Entre l’inquiétude suscitée par les évènements du Mali, le soulagement consécutif à la nouvelle alternance pacifique au Sénégal et l’interminable controverse sur l’organisation des élections législatives dans l’autre Guinée (Conakry), la situation en Guinée-Bissau, leur petit voisin ouest-africain (1,6 millions d’habitants), passe inaperçue. Depuis le premier tour de l’élection présidentielle anticipée du 18 mars dernier, consécutive à la mort du président Malam Bacai Sanha début janvier, le pays est pourtant dans un entre-deux dangereux.
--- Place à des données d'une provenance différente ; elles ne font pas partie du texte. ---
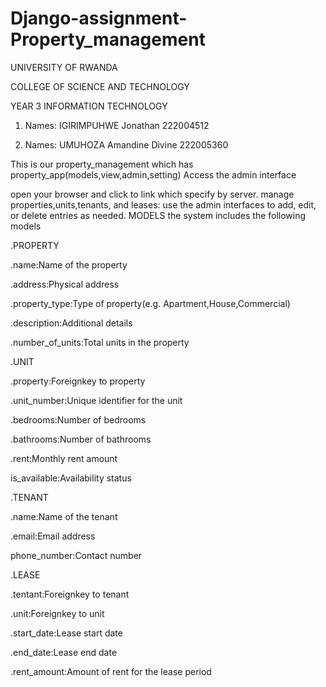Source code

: # Django-assignment-Property_management

UNIVERSITY OF RWANDA

COLLEGE OF SCIENCE AND TECHNOLOGY

YEAR 3 INFORMATION TECHNOLOGY

1. Names: IGIRIMPUHWE Jonathan 222004512


2. Names: UMUHOZA Amandine Divine 222005360


This is our property_management which has property_app(models,view,admin,setting)
Access the admin interface

open your browser and click to link which specify by server.
manage properties,units,tenants, and leases:
use the admin interfaces to add, edit, or delete entries as needed.
MODELS
the system includes the following models

.PROPERTY

  .name:Name of the property
  
  .address:Physical address
  
  .property_type:Type of property(e.g. Apartment,House,Commercial)
  
  .description:Additional details
  
  .number_of_units:Total units in the property
  
.UNIT

  .property:Foreignkey to property
  
  .unit_number:Unique identifier for the unit
  
  .bedrooms:Number of bedrooms
  
  .bathrooms:Number of bathrooms
  
  .rent:Monthly rent amount
  
  is_available:Availability status
  
  
.TENANT

  .name:Name of the tenant
  
  .email:Email address
  
  phone_number:Contact number
  
.LEASE

  .tentant:Foreignkey to tenant
  
  .unit:Foreignkey to unit
  
  .start_date:Lease start date
  
  .end_date:Lease end date
  
  .rent_amount:Amount of rent for the lease period


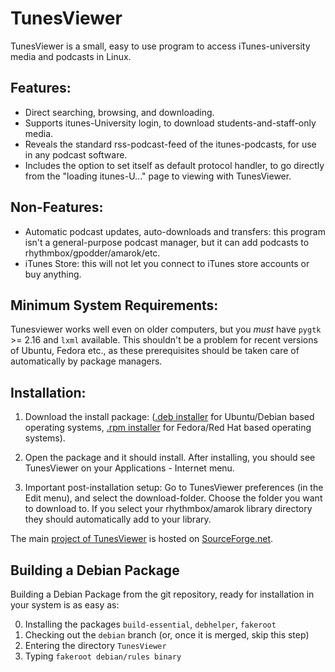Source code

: # TunesViewer

TunesViewer is a small, easy to use program to access iTunes-university
media and podcasts in Linux.

## Features:

* Direct searching, browsing, and downloading.
* Supports itunes-University login, to download students-and-staff-only
  media.
* Reveals the standard rss-podcast-feed of the itunes-podcasts, for use in
  any podcast software.
* Includes the option to set itself as default protocol handler, to go
  directly from the "loading itunes-U..." page to viewing with TunesViewer.

## Non-Features:

* Automatic podcast updates, auto-downloads and transfers: this program
  isn't a general-purpose podcast manager, but it can add podcasts to
  rhythmbox/gpodder/amarok/etc.
* iTunes Store: this will not let you connect to iTunes store accounts or
  buy anything.

## Minimum System Requirements:

Tunesviewer works well even on older computers, but you *must* have
`pygtk` >= 2.16 and `lxml` available. This shouldn't be a problem for
recent versions of Ubuntu, Fedora etc., as these prerequisites should be
taken care of automatically by package managers.

## Installation:

1.  Download the install package: ([.deb installer][0] for Ubuntu/Debian
    based operating systems, [.rpm installer][1] for Fedora/Red Hat based
    operating systems).

2.  Open the package and it should install. After installing, you should see
    TunesViewer on your Applications - Internet menu.

3.  Important post-installation setup: Go to TunesViewer preferences (in the
    Edit menu), and select the download-folder. Choose the folder you want
    to download to. If you select your rhythmbox/amarok library directory
    they should automatically add to your library.

The main [project of TunesViewer][2] is hosted on [SourceForge.net][3].

## Building a Debian Package

Building a Debian Package from the git repository, ready for installation in
your system is as easy as:

0. Installing the packages `build-essential`, `debhelper`, `fakeroot`
1. Checking out the `debian` branch (or, once it is merged, skip this step)
2. Entering the directory `TunesViewer`
3. Typing `fakeroot debian/rules binary`


[0]: http://sourceforge.net/projects/tunesviewer/files/tunesviewer_1.4.deb/download
[1]: http://sourceforge.net/projects/tunesviewer/files/tunesviewer-1.4.noarch.rpm/download
[2]: http://sourceforge.net/projects/tunesviewer
[3]: http://sourceforge.net

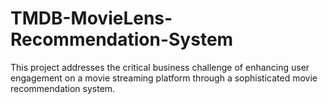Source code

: # TMDB-MovieLens-Recommendation-System
This project addresses the critical business challenge of enhancing user engagement on a movie streaming platform through a sophisticated movie recommendation system.
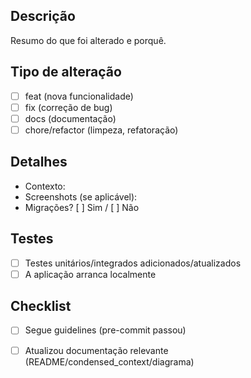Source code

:## Descrição
Resumo do que foi alterado e porquê.

## Tipo de alteração
- [ ] feat (nova funcionalidade)
- [ ] fix (correção de bug)
- [ ] docs (documentação)
- [ ] chore/refactor (limpeza, refatoração)

## Detalhes
- Contexto:
- Screenshots (se aplicável):
- Migrações? [ ] Sim / [ ] Não

## Testes
- [ ] Testes unitários/integrados adicionados/atualizados
- [ ] A aplicação arranca localmente

## Checklist
- [ ] Segue guidelines (pre-commit passou)
- [ ] Atualizou documentação relevante (README/condensed_context/diagrama)


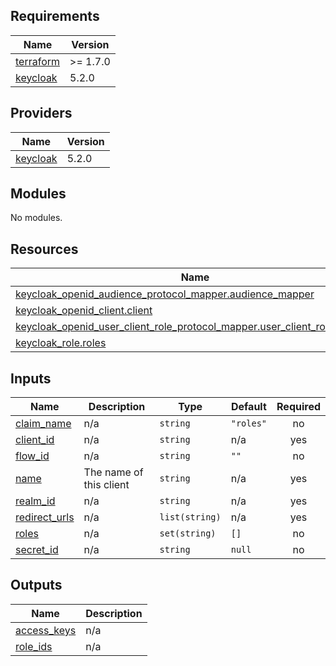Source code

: <!-- BEGIN_TF_DOCS -->
## Requirements

| Name | Version |
|------|---------|
| <a name="requirement_terraform"></a> [terraform](#requirement\_terraform) | >= 1.7.0 |
| <a name="requirement_keycloak"></a> [keycloak](#requirement\_keycloak) | 5.2.0 |

## Providers

| Name | Version |
|------|---------|
| <a name="provider_keycloak"></a> [keycloak](#provider\_keycloak) | 5.2.0 |

## Modules

No modules.

## Resources

| Name | Type |
|------|------|
| [keycloak_openid_audience_protocol_mapper.audience_mapper](https://registry.terraform.io/providers/keycloak/keycloak/5.2.0/docs/resources/openid_audience_protocol_mapper) | resource |
| [keycloak_openid_client.client](https://registry.terraform.io/providers/keycloak/keycloak/5.2.0/docs/resources/openid_client) | resource |
| [keycloak_openid_user_client_role_protocol_mapper.user_client_role_mapper](https://registry.terraform.io/providers/keycloak/keycloak/5.2.0/docs/resources/openid_user_client_role_protocol_mapper) | resource |
| [keycloak_role.roles](https://registry.terraform.io/providers/keycloak/keycloak/5.2.0/docs/resources/role) | resource |

## Inputs

| Name | Description | Type | Default | Required |
|------|-------------|------|---------|:--------:|
| <a name="input_claim_name"></a> [claim\_name](#input\_claim\_name) | n/a | `string` | `"roles"` | no |
| <a name="input_client_id"></a> [client\_id](#input\_client\_id) | n/a | `string` | n/a | yes |
| <a name="input_flow_id"></a> [flow\_id](#input\_flow\_id) | n/a | `string` | `""` | no |
| <a name="input_name"></a> [name](#input\_name) | The name of this client | `string` | n/a | yes |
| <a name="input_realm_id"></a> [realm\_id](#input\_realm\_id) | n/a | `string` | n/a | yes |
| <a name="input_redirect_urls"></a> [redirect\_urls](#input\_redirect\_urls) | n/a | `list(string)` | n/a | yes |
| <a name="input_roles"></a> [roles](#input\_roles) | n/a | `set(string)` | `[]` | no |
| <a name="input_secret_id"></a> [secret\_id](#input\_secret\_id) | n/a | `string` | `null` | no |

## Outputs

| Name | Description |
|------|-------------|
| <a name="output_access_keys"></a> [access\_keys](#output\_access\_keys) | n/a |
| <a name="output_role_ids"></a> [role\_ids](#output\_role\_ids) | n/a |
<!-- END_TF_DOCS -->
Le 23 mars, la Commission nationale électorale (CNE) a annoncé les résultats du premier tour : 49 pour cent des voix pour le Premier ministre sortant, Carlos Gomes Jr « Cadogo », censé affronter le 22 avril au deuxième tour Kumba Yala, président de la République de 2000 à 2003, arrivé deuxième avec 23 pour cent des voix. Si la CNE et les observateurs internationaux ont exprimé leur satisfaction quant à la tenue du scrutin, des voix discordantes se sont élevées : en plus de Kumba Yala, un habitué de la contestation électorale, ce sont quatre autres candidats jouissant d’une certaine  crédibilité qui ont dénoncé des fraudes massives et rejeté ces résultats. Ils ont exigé la tenue d’un nouveau scrutin, Yala annonçant par ailleurs qu’il ne participerait pas au second tour. La CNE, qui est travaillée par de fortes tensions, vient de rejeter les recours de l’opposition. Le Tribunal suprême de justice se prononcera prochainement en dernier ressort. Une fois encore, un processus électoral en Afrique de l’Ouest se grippe et finit au tribunal, contribuant aux conflits plus qu’à leur règlement.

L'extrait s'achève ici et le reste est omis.